## Supplied material

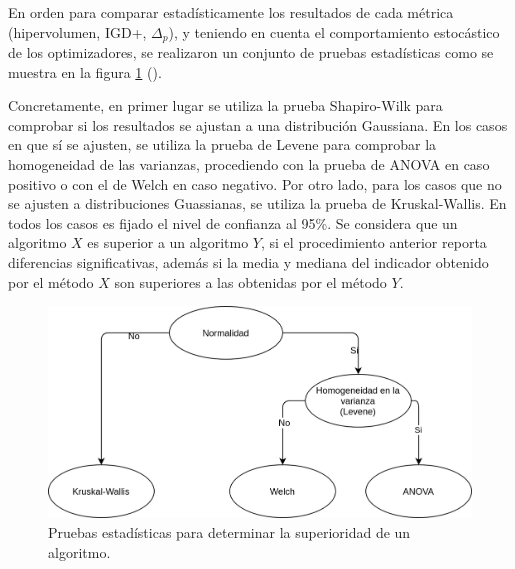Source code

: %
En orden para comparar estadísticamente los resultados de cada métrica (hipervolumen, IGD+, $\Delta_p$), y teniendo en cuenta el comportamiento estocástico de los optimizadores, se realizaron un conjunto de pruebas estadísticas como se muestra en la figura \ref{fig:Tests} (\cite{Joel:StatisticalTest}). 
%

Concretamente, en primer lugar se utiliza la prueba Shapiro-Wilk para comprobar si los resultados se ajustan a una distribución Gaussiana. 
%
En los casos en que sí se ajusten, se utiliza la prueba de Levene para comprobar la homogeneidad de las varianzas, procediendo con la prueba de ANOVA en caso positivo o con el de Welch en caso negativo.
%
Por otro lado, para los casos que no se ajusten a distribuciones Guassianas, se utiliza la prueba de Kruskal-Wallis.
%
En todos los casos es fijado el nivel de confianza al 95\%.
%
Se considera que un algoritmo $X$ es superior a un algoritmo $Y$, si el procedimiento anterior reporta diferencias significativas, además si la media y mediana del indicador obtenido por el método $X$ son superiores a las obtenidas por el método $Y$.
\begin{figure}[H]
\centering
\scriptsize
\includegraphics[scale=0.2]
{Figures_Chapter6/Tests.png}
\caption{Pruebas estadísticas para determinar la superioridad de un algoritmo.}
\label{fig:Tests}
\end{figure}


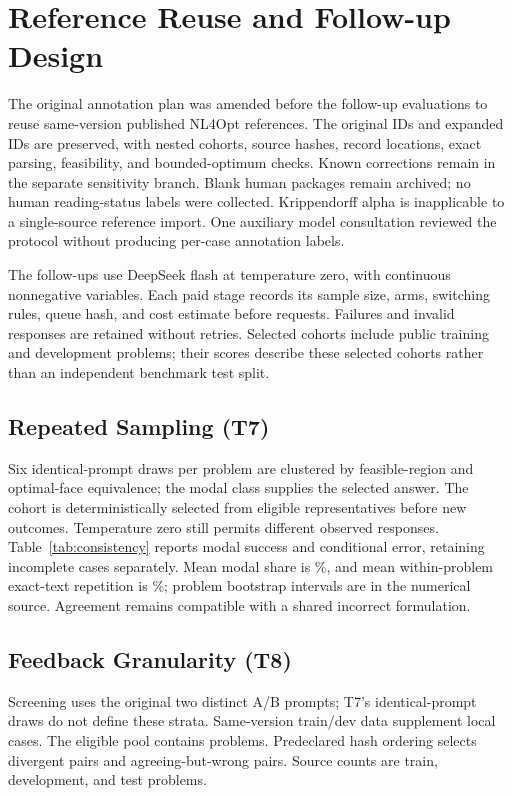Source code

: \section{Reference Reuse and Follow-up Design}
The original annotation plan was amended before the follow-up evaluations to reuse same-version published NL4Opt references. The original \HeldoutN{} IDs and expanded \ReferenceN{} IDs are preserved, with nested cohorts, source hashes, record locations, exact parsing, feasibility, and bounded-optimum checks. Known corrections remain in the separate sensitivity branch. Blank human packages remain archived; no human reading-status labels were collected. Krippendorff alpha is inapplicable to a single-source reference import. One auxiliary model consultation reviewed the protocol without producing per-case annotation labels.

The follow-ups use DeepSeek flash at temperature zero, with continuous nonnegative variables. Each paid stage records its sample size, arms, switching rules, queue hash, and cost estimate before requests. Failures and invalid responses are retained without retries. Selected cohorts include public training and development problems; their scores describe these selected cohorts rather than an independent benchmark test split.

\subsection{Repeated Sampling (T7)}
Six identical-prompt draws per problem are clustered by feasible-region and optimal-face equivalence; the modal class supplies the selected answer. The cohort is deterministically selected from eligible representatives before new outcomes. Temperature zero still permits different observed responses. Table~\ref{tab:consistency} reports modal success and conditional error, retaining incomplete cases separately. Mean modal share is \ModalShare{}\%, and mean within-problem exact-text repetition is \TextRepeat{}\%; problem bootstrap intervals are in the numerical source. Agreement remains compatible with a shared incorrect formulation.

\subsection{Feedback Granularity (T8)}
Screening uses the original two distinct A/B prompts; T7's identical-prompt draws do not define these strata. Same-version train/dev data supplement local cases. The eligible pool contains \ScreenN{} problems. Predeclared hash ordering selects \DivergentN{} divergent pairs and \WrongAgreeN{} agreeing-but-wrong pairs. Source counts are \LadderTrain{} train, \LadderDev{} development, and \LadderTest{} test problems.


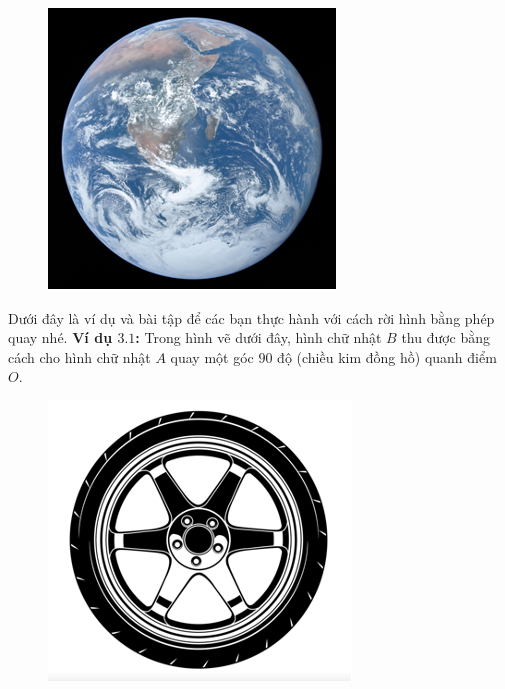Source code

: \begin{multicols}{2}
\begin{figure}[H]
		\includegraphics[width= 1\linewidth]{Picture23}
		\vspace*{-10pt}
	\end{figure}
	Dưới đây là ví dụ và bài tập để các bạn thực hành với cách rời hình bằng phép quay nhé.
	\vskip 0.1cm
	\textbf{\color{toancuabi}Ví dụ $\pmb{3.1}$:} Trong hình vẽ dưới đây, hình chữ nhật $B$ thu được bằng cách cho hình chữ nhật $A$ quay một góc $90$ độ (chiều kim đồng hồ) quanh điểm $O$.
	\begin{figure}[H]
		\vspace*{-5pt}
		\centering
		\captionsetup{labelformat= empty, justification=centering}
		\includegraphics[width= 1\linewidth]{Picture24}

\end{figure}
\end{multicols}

## Task details
What lines above hold the word "bằng"? List them all.

## Answer for the task
	Dưới đây là ví dụ và bài tập để các bạn thực hành với cách rời hình bằng phép quay nhé.
	\textbf{\color{toancuabi}Ví dụ $\pmb{3.1}$:} Trong hình vẽ dưới đây, hình chữ nhật $B$ thu được bằng cách cho hình chữ nhật $A$ quay một góc $90$ độ (chiều kim đồng hồ) quanh điểm $O$.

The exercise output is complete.